• **What to work on**
Copy every line of the records below that holds the word "return".
Dataset records START
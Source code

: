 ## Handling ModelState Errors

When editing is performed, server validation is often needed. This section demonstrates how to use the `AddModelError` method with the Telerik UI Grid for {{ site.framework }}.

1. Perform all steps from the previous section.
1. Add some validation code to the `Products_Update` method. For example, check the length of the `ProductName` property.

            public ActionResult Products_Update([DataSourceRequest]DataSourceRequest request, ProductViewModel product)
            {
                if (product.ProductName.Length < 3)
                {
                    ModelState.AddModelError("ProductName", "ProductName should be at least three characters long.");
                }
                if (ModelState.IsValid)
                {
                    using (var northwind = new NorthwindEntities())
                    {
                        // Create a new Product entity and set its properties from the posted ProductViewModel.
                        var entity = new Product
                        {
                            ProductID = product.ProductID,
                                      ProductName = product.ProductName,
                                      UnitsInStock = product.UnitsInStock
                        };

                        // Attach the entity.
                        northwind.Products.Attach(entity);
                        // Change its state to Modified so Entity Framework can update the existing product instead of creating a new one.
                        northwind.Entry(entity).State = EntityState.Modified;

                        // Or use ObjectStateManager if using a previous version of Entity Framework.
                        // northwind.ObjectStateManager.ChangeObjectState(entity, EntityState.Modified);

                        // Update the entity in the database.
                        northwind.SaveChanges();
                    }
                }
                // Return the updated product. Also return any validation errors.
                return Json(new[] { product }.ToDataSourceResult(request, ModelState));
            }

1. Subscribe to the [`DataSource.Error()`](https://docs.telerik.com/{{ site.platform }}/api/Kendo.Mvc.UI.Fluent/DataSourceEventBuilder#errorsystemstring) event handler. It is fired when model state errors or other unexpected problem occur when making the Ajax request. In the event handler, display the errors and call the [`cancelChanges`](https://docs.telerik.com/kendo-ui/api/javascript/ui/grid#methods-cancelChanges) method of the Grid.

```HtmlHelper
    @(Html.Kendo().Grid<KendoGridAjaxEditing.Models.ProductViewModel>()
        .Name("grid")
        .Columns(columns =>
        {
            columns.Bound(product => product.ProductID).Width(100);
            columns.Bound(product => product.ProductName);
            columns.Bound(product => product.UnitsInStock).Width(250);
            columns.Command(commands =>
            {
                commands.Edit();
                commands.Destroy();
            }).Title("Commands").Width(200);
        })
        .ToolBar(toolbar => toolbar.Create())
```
Dataset records END
• **Task answer**
                // Return the updated product. Also return any validation errors.
                return Json(new[] { product }.ToDataSourceResult(request, ModelState));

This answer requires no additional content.